As a teenager I was blessed with perfect, clear skin. My routine consisted of soap and water. It was easy and when it’s easy you don’t have to think about it. I didn’t think twice about leaving the house without any make-up on. I was pretty happy and comfortable with how I looked, which was a nice respite from being a teenager.
This season of body confidence quickly ended when I hit 20s. I was diagnosed with gluten intolerance, and with this revelation came adult acne. And I’m not talking about the odd pimple, but painful cystic acne on my chin and down my neck, clusters of white pimples across my forehead with, sadly, the potential for scars.
It has left me deeply insecure and incredibly self-conscious.
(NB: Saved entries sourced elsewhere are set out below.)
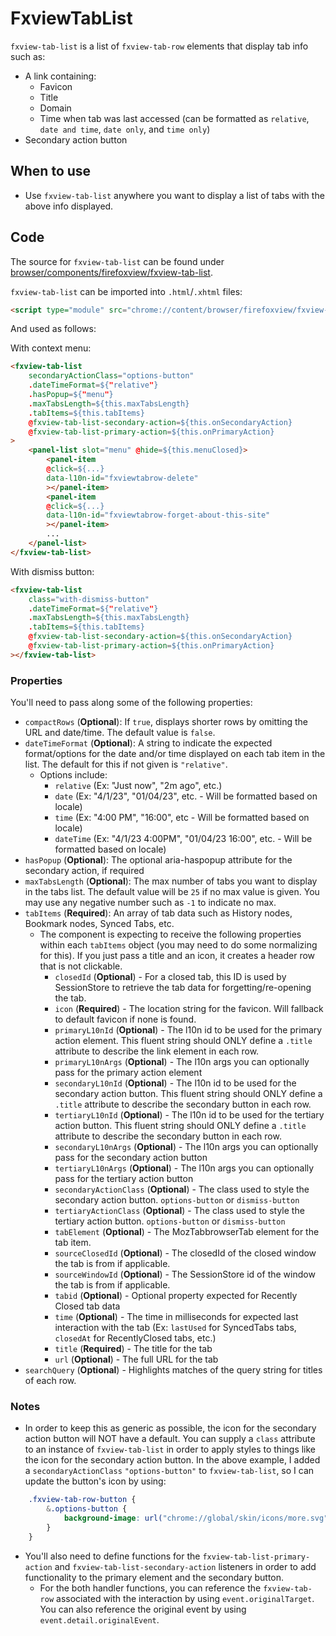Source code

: # FxviewTabList

`fxview-tab-list` is a list of `fxview-tab-row` elements that display tab info such as:
* A link containing:
    * Favicon
    * Title
    * Domain
    * Time when tab was last accessed (can be formatted as `relative`, `date and time`, `date only`, and `time only`)
* Secondary action button

## When to use

* Use `fxview-tab-list` anywhere you want to display a list of tabs with the above info displayed.

## Code

The source for `fxview-tab-list` can be found under
[browser/components/firefoxview/fxview-tab-list](https://searchfox.org/mozilla-central/source/browser/components/firefoxview/fxview-tab-list.mjs).

`fxview-tab-list` can be imported into `.html`/`.xhtml` files:

```html
<script type="module" src="chrome://content/browser/firefoxview/fxview-tab-list.mjs"></script>
```

And used as follows:

With context menu:
```html
<fxview-tab-list
    secondaryActionClass="options-button"
    .dateTimeFormat=${"relative"}
    .hasPopup=${"menu"}
    .maxTabsLength=${this.maxTabsLength}
    .tabItems=${this.tabItems}
    @fxview-tab-list-secondary-action=${this.onSecondaryAction}
    @fxview-tab-list-primary-action=${this.onPrimaryAction}
>
    <panel-list slot="menu" @hide=${this.menuClosed}>
        <panel-item
        @click=${...}
        data-l10n-id="fxviewtabrow-delete"
        ></panel-item>
        <panel-item
        @click=${...}
        data-l10n-id="fxviewtabrow-forget-about-this-site"
        ></panel-item>
        ...
    </panel-list>
</fxview-tab-list>
```
With dismiss button:
```html
<fxview-tab-list
    class="with-dismiss-button"
    .dateTimeFormat=${"relative"}
    .maxTabsLength=${this.maxTabsLength}
    .tabItems=${this.tabItems}
    @fxview-tab-list-secondary-action=${this.onSecondaryAction}
    @fxview-tab-list-primary-action=${this.onPrimaryAction}
></fxview-tab-list>
```

### Properties

You'll need to pass along some of the following properties:
* `compactRows` (**Optional**): If `true`, displays shorter rows by omitting the URL and date/time. The default value is `false`.
* `dateTimeFormat` (**Optional**): A string to indicate the expected format/options for the date and/or time displayed on each tab item in the list. The default for this if not given is `"relative"`.
    * Options include:
        * `relative` (Ex: "Just now", "2m ago", etc.)
        * `date` (Ex: "4/1/23", "01/04/23", etc. - Will be formatted based on locale)
        * `time` (Ex: "4:00 PM", "16:00", etc - Will be formatted based on locale)
        * `dateTime` (Ex: "4/1/23 4:00PM", "01/04/23 16:00", etc. - Will be formatted based on locale)
* `hasPopup` (**Optional**): The optional aria-haspopup attribute for the secondary action, if required
* `maxTabsLength` (**Optional**): The max number of tabs you want to display in the tabs list. The default value will be `25` if no max value is given. You may use any negative number such as `-1` to indicate no max.
* `tabItems` (**Required**): An array of tab data such as History nodes, Bookmark nodes, Synced Tabs, etc.
    * The component is expecting to receive the following properties within each `tabItems` object (you may need to do some normalizing for this). If you just pass a title and an icon, it creates a header row that is not clickable.
        * `closedId` (**Optional**) - For a closed tab, this ID is used by SessionStore to retrieve the tab data for forgetting/re-opening the tab.
        * `icon` (**Required**) - The location string for the favicon. Will fallback to default favicon if none is found.
        * `primaryL10nId` (**Optional**) - The l10n id to be used for the primary action element. This fluent string should ONLY define a `.title` attribute to describe the link element in each row.
        * `primaryL10nArgs` (**Optional**) - The l10n args you can optionally pass for the primary action element
        * `secondaryL10nId` (**Optional**) -  The l10n id to be used for the secondary action button. This fluent string should ONLY define a `.title` attribute to describe the secondary button in each row.
        * `tertiaryL10nId` (**Optional**) -  The l10n id to be used for the tertiary action button. This fluent string should ONLY define a `.title` attribute to describe the secondary button in each row.
        * `secondaryL10nArgs` (**Optional**) - The l10n args you can optionally pass for the secondary action button
        * `tertiaryL10nArgs` (**Optional**) - The l10n args you can optionally pass for the tertiary action button
        * `secondaryActionClass` (**Optional**) - The class used to style the secondary action button. `options-button` or `dismiss-button`
        * `tertiaryActionClass` (**Optional**) - The class used to style the tertiary action button. `options-button` or `dismiss-button`
        * `tabElement` (**Optional**) - The MozTabbrowserTab element for the tab item.
        * `sourceClosedId` (**Optional**) - The closedId of the closed window the tab is from if applicable.
        * `sourceWindowId` (**Optional**) - The SessionStore id of the window the tab is from if applicable.
        * `tabid` (**Optional**) - Optional property expected for Recently Closed tab data
        * `time` (**Optional**) - The time in milliseconds for expected last interaction with the tab (Ex: `lastUsed` for SyncedTabs tabs, `closedAt` for RecentlyClosed tabs, etc.)
        * `title` (**Required**) - The title for the tab
        * `url` (**Optional**) - The full URL for the tab
* `searchQuery` (**Optional**) - Highlights matches of the query string for titles of each row.


### Notes

* In order to keep this as generic as possible, the icon for the secondary action button will NOT have a default. You can supply a `class` attribute to an instance of `fxview-tab-list` in order to apply styles to things like the icon for the secondary action button. In the above example, I added a `secondaryActionClass` `"options-button"` to `fxview-tab-list`, so I can update the button's icon by using:
```css
    .fxview-tab-row-button {
        &.options-button {
            background-image: url("chrome://global/skin/icons/more.svg");
        }
    }
```
* You'll also need to define functions for the `fxview-tab-list-primary-action` and `fxview-tab-list-secondary-action` listeners in order to add functionality to the primary element and the secondary button.
    * For the both handler functions, you can reference the `fxview-tab-row` associated with the interaction by using `event.originalTarget`. You can also reference the original event by using `event.detail.originalEvent`.
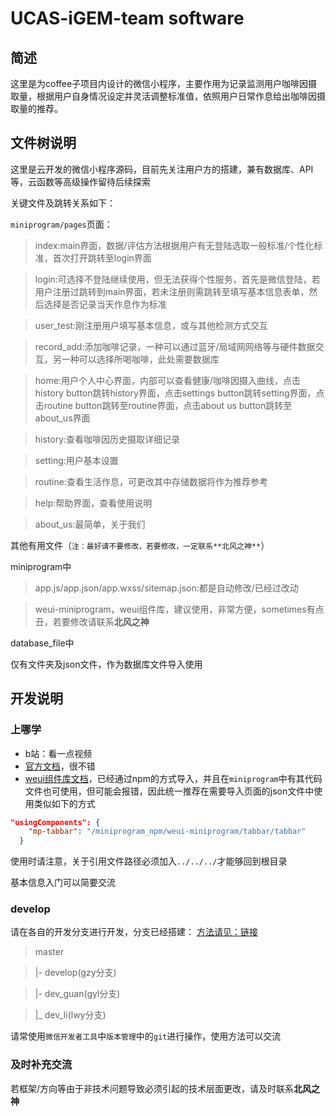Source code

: # UCAS-iGEM-team software

## 简述

这里是为coffee子项目内设计的微信小程序，主要作用为记录监测用户咖啡因摄取量，根据用户自身情况设定并灵活调整标准值，依照用户日常作息给出咖啡因摄取量的推荐。

## 文件树说明
这里是云开发的微信小程序源码，目前先关注用户方的搭建，兼有数据库、API等，云函数等高级操作留待后续探索

关键文件及跳转关系如下：

`miniprogram/pages`页面：

> index:main界面，数据/评估方法根据用户有无登陆选取一般标准/个性化标准，首次打开跳转至login界面

> login:可选择不登陆继续使用，但无法获得个性服务，首先是微信登陆，若用户注册过跳转到main界面，若未注册则需跳转至填写基本信息表单，然后选择是否记录当天作息作为标准

> user_test:刚注册用户填写基本信息，或与其他检测方式交互

> record_add:添加咖啡记录，一种可以通过蓝牙/局域网网络等与硬件数据交互，另一种可以选择所喝咖啡，此处需要数据库

> home:用户个人中心界面，内部可以查看健康/咖啡因摄入曲线，点击history button跳转history界面，点击settings button跳转setting界面，点击routine button跳转至routine界面，点击about us button跳转至about_us界面

> history:查看咖啡因历史摄取详细记录

> setting:用户基本设置

> routine:查看生活作息，可更改其中存储数据将作为推荐参考

> help:帮助界面，查看使用说明

> about_us:最简单，关于我们

其他有用文件（`注：最好请不要修改，若要修改，一定联系**北风之神**`）

miniprogram中

> app.js/app.json/app.wxss/sitemap.json:都是自动修改/已经过改动

> weui-miniprogram，weui组件库，建议使用，非常方便，sometimes有点丑，若要修改请联系**北风之神**

database_file中

仅有文件夹及json文件，作为数据库文件导入使用

## 开发说明
### 上哪学

- b站：看一点视频
- [官方文档](https://developers.weixin.qq.com/miniprogram/dev/framework/)，很不错
- [weui组件库文档](https://developers.weixin.qq.com/miniprogram/dev/extended/)，已经通过npm的方式导入，并且在`miniprogram`中有其代码文件也可使用，但可能会报错，因此统一推荐在需要导入页面的json文件中使用类似如下的方式

```json
"usingComponents": {
    "mp-tabbar": "/miniprogram_npm/weui-miniprogram/tabbar/tabbar"
  }
```

使用时请注意，关于引用文件路径必须加入`../../../`才能够回到根目录

基本信息入门可以简要交流
### develop

请在各自的开发分支进行开发，分支已经搭建：
[方法请见：链接](https://blog.csdn.net/weixin_43851149/article/details/107283174)

> master

> |- develop(gzy分支)

> |- dev_guan(gyl分支)

> |_ dev_li(lwy分支)

请常使用`微信开发者工具`中`版本管理`中的`git`进行操作，使用方法可以交流

### 及时补充交流

若框架/方向等由于非技术问题导致必须引起的技术层面更改，请及时联系**北风之神**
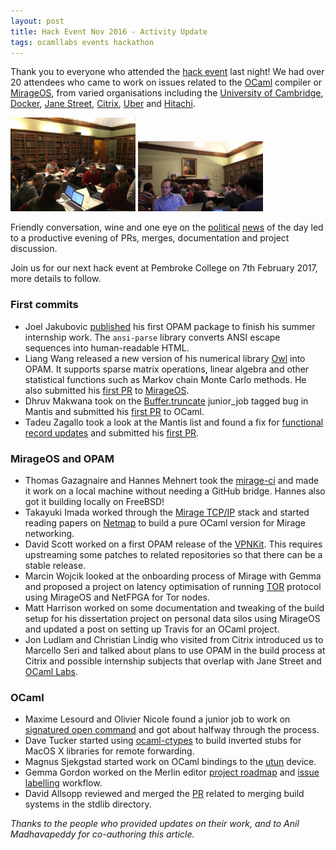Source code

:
 ```yaml
---
layout: post
title: Hack Event Nov 2016 - Activity Update
tags: ocamllabs events hackathon
---
```


Thank you to everyone who attended the [hack event](http://reynard.io/2016/11/02/CompilerHack.html) last night! We had over 20 attendees who came to work on issues related to the [OCaml](http://ocaml.org/) compiler or [MirageOS](https://mirage.io/), from varied organisations including the [University of Cambridge](https://www.cl.cam.ac.uk/), [Docker](https://www.docker.com/), [Jane Street](https://www.janestreet.com/technology/), [Citrix](https://www.citrix.co.uk/), [Uber](https://www.uber.com/en-GB/cities/london/) and [Hitachi](http://www.hitachi.com/).

<p>
<img src="/images/CompHack9:11:16.JPG" alt="Pembroke Hack Event" width="200" />
<img src="/images/2CompHack9:11:16.JPG" alt="Pembroke College" width="200" />
</p>

Friendly conversation, wine and one eye on the [political](http://www.bbc.co.uk/news/election-us-2016-37932231) [news](http://www.databoxproject.uk/) of the day led to a productive evening of PRs, merges, documentation and project discussion.

Join us for our next hack event at Pembroke College on 7th February 2017, more details to follow.

### First commits

* Joel Jakubovic [published](https://github.com/ocaml/opam-repository/pulls/7789) his first OPAM package to finish his summer internship work. The `ansi-parse` library converts ANSI escape sequences into human-readable HTML.
* Liang Wang released a new version of his numerical library [Owl](https://github.com/ryanrhymes/owl) into OPAM.  It supports sparse matrix operations, linear algebra and other statistical functions such as Markov chain Monte Carlo methods.  He also submitted his [first PR](https://github.com/mirage/mirage/pulls/662) to [MirageOS](https://mirage.io).
* Dhruv Makwana took on the [Buffer.truncate](https://caml.inria.fr/mantis/view.php?id=6975) junior_job tagged bug in Mantis and submitted his [first PR](https://github.com/ocaml/ocaml/pull/902) to OCaml.
* Tadeu Zagallo took a look at the Mantis list and found a fix for [functional record updates](https://caml.inria.fr/mantis/view.php?id=6608) and submitted his [first PR](https://github.com/ocaml/ocaml/pull/901).

### MirageOS and OPAM

* Thomas Gazagnaire and Hannes Mehnert took the [mirage-ci](https://github.com/avsm/mirage-ci) and made it work on a local machine without needing a GitHub bridge.  Hannes also got it building locally on FreeBSD!
* Takayuki Imada worked through the [Mirage TCP/IP](https://github.com/mirage/mirage-tcpip) stack and started reading papers on [Netmap](http://info.iet.unipi.it/~luigi/netmap/) to build a pure OCaml version for Mirage networking.
* David Scott worked on a first OPAM release of the [VPNKit](https://github.com/docker/vpnkit). This requires upstreaming some patches to related repositories so that there can be a stable release.
* Marcin Wojcik looked at the onboarding process of Mirage with Gemma and proposed a project on latency optimisation of running [TOR](https://www.torproject.org) protocol using MirageOS and NetFPGA for Tor nodes.
* Matt Harrison worked on some documentation and tweaking of the build setup for his dissertation project on personal data silos using MirageOS and updated a post on setting up Travis for an OCaml project.
* Jon Ludlam and Christian Lindig who visited from Citrix introduced us to Marcello Seri and talked about plans to use OPAM in the build process at Citrix and possible internship subjects that overlap with Jane Street and [OCaml Labs](ocaml.io).

### OCaml

* Maxime Lesourd and Olivier Nicole found a junior job to work on [signatured open command](https://github.com/ocamllabs/compiler-hacking/wiki/Things-to-work-on#signatured-open-command) and got about halfway through the process.
* Dave Tucker started using [ocaml-ctypes](https://github.com/ocamllabs/ocaml-ctypes) to build inverted stubs for MacOS X libraries for remote forwarding.
* Magnus Sjekgstad started work on OCaml bindings to the [utun](https://github.com/MagnusS/ocaml-utun) device.
* Gemma Gordon worked on the Merlin editor [project roadmap](https://github.com/the-lambda-church/merlin/projects/1) and [issue labelling](https://github.com/the-lambda-church/merlin/issues) workflow.
* David Allsopp reviewed and merged the [PR](https://github.com/ocaml/ocaml/pull/866) related to merging build systems in the stdlib directory.

*Thanks to the people who provided updates on their work, and to Anil Madhavapeddy for co-authoring this article.*
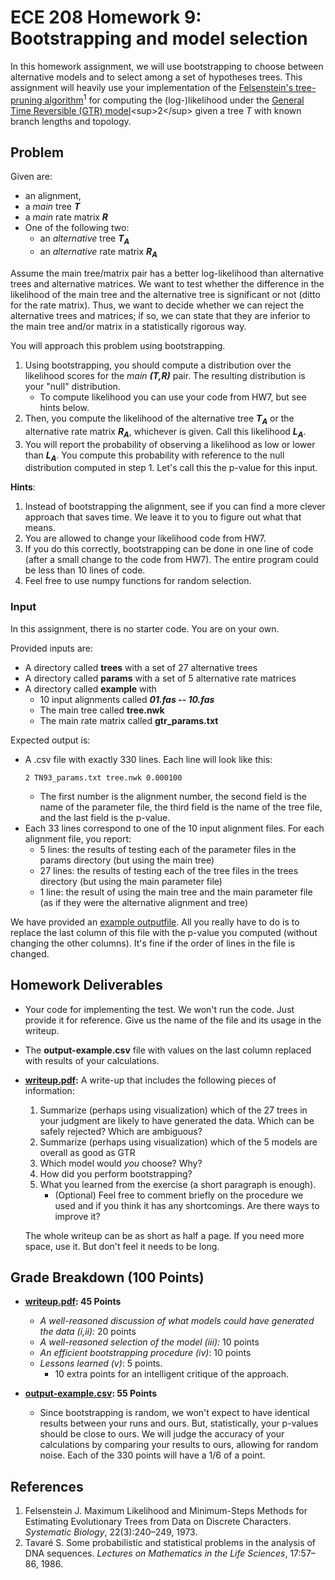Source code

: # ECE 208 Homework 9: Bootstrapping and model selection
In this homework assignment, we will use bootstrapping to choose between alternative models and to select among a set of hypotheses trees. This assignment will heavily use your implementation of the [Felsenstein's tree-pruning algorithm](https://en.wikipedia.org/wiki/Felsenstein%27s_tree-pruning_algorithm)<sup>1</sup> for computing the (log-)likelihood under the [General Time Reversible (GTR) model](https://en.wikipedia.org/wiki/Models_of_DNA_evolution#GTR_model_(Tavar%C3%A9_1986))<sup>2</sup> given a tree *T* with known branch lengths and topology. 


## Problem
Given are:

- an alignment, 
- a *main* tree ***T***
- a *main* rate matrix ***R***
- One of the following two:
	- an *alternative* tree ***T<sub>A</sub>***
	- an *alternative* rate matrix ***R<sub>A</sub>***

Assume the main tree/matrix pair has a better log-likelihood than alternative trees and alternative matrices. We want to test whether the difference in the likelihood of the main tree and the alternative tree is significant or not (ditto for the rate matrix). Thus, we want to decide whether we can reject the alternative trees and matrices; if so, we can state that they are inferior to the main tree and/or matrix in a statistically rigorous way. 

You will approach this problem using bootstrapping. 

1. Using bootstrapping, you should compute a distribution over the likelihood scores for the *main* ***(T,R)*** pair. The resulting distribution is your "null" distribution.  
	-  To compute likelihood you can use your code from HW7, but see hints below.
2. Then, you compute the likelihood of the alternative tree ***T<sub>A</sub>*** or the alternative rate matrix ***R<sub>A</sub>***, whichever is given. Call this likelihood ***L<sub>A</sub>***.
3. You will report the probability of observing a likelihood as low or lower than ***L<sub>A</sub>***. You compute this probability with reference to the null distribution computed in step 1. Let's call this the p-value for this input. 

**Hints**:

1. Instead of bootstrapping the alignment, see if you can find a more clever approach that saves time. We leave it to you to figure out what that means. 
2. You are allowed to change your likelihood code from HW7. 
3. If you do this correctly, bootstrapping can be done in one line of code (after a small change to the code from HW7). The entire program could be less than 10 lines of code.
4. Feel free to use numpy functions for random selection. 	    

 
### Input

In this assignment, there is no starter code. You are on your own. 

Provided inputs are:

- A directory called **trees** with a set of 27 alternative trees
- A directory called **params** with a set of 5 alternative rate matrices
- A directory called **example** with 
	- 10 input alignments called ***01.fas -- 10.fas***
	- The main tree called **tree.nwk**
	- The main rate matrix called **gtr_params.txt**

Expected output is:

- A .csv file with exactly 330 lines. Each line will look like this:
	```
	2 TN93_params.txt tree.nwk 0.000100
	``` 
	- The first number is the alignment number, the second field is the name of the parameter file, the third field is the name of the tree file, and the last field is the p-value.
- Each 33 lines correspond to one of the 10 input alignment files. For each alignment file, you report:
	- 5 lines: the results of testing each of the parameter files in the params directory (but using the main tree)
	- 27 lines: the results of testing each of the tree files in the trees directory (but using the main parameter file)
	- 1 line: the result of using the main tree and the main parameter file (as if they were the alternative alignment and tree)



We have provided an [example outputfile](output-example.csv). All you really have to do is to replace the last column of this file with the p-value you computed (without changing the other columns). It's fine if the order of lines in the file is changed. 

## Homework Deliverables
* Your code for implementing the test. We won't run the code. Just provide it for reference. Give us the name of the file and its usage in the writeup. 

* The **output-example.csv** file with values on the last column replaced with results of your calculations. 

* **[writeup.pdf](writeup.pdf):** A write-up that includes the following pieces of information:
    1. Summarize (perhaps using visualization) which of the 27 trees in your judgment are likely to have generated the data. Which can be safely rejected? Which are ambiguous? 
    2. Summarize (perhaps using visualization) which of the 5 models are overall as good as GTR
    3. Which model would *you* choose? Why?
    4. How did you perform bootstrapping? 
    5. What you learned from the exercise (a short paragraph is enough). 
        - (Optional) Feel free to comment briefly on the procedure we used and if you think it has any shortcomings. Are there ways to improve it?

    The whole writeup can be as short as half a page. If you need more space, use it. But don't feel it needs to be long. 

## Grade Breakdown (100 Points)
* **[writeup.pdf](writeup.pdf): 45 Points**
    * *A well-reasoned discussion of what models could have generated the data (i,ii):* 20 points
    * *A well-reasoned selection of the model (iii):* 10 points
    * *An efficient bootstrapping procedure (iv)*: 10 points
    * *Lessons learned (v)*: 5 points. 
        - 10 extra points for an intelligent critique of the approach. 

* **[output-example.csv](output-example.csv): 55 Points**
    * Since bootstrapping is random, we won't expect to have identical results between your runs and ours. But, statistically, your p-values should be close to ours. We will judge the accuracy of your calculations by comparing your results to ours, allowing for random noise. Each of the 330 points will have a 1/6 of a point.

## References
1. Felsenstein J. Maximum Likelihood and Minimum-Steps Methods for Estimating Evolutionary Trees from Data on Discrete Characters. *Systematic Biology*, 22(3):240–249, 1973.
2. Tavaré S. Some probabilistic and statistical problems in the analysis of DNA sequences. *Lectures on Mathematics in the Life Sciences*, 17:57–86, 1986.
I don’t tend to leave the house without make-up on, and I am constantly scrutinising everyone to see if it’s just me that has bad skin. It’s become emotionally exhausting and upsetting. I look in the mirror and I don’t see me, I just see the acne.
I feel that if only I could sort out my skin I’d be more confident, have more friends, be brave enough to pursue my passions, and be happy enough in myself. Basically sunshine and rainbows would be a regular occurrence and all would right in the world.
I umm’d and ahh’d about writing this post because I felt it completely contradicted what I AM THAT GIRL stands for: that we are all beautyFULL, perfectly imperfect because of scars, because of our imperfections not in spite of them, that our physical shells don’t define us, and it’s what’s inside that matters - all of which I believe in 110%. So what am I doing moaning that I don’t have perfect, crystal clear skin? Doesn’t what I’m saying go against all that this movement is about?
Well yes, but also no. No, because since becoming THAT GIRL I have come to the conclusion that sharing my vulnerabilities and letting my skeletons out to roam free is sometimes desperately needed. Not just for my sanity and mental health but for every girl and woman out there who is bombarded with images of perfect skin, perfect legs, perfect breasts, perfect hair (though only in the culturally appropriate places), perfect teeth, and so on and so forth.
There desperately needs to be a discussion, whether small or large, about the divide between what we see and are told, and what is actually real and more importantly, what is actually possible. We need to know that all those seemingly perfect models and actors on all those magazines and billboards don’t actually look like that, and unless they invent a real-life photo shop machine, neither them or us, are ever going to look like that. No matter how much make-up we buy, lotions we try, exercise we do, or hip clothes we wear, THAT image is completely and utterly unobtainable even for Julia Roberts or Kate Moss. THAT image is merely an illusion conjured up by technological magicians in an open plan office somewhere, and as long as we can remember THAT we will be that much closer to being happier with ourselves and so much more accepting of what our bodies are capable of being.
Emily Algar is an International Relations graduate who has just completed her Masters in International Security. She lives in a small town in Oxfordshire, UK where she writes, listens to music and walks her dogs. Since completing her studies, Emily is trying to figure out where she fits in the world and until she does, she is enjoying the ride.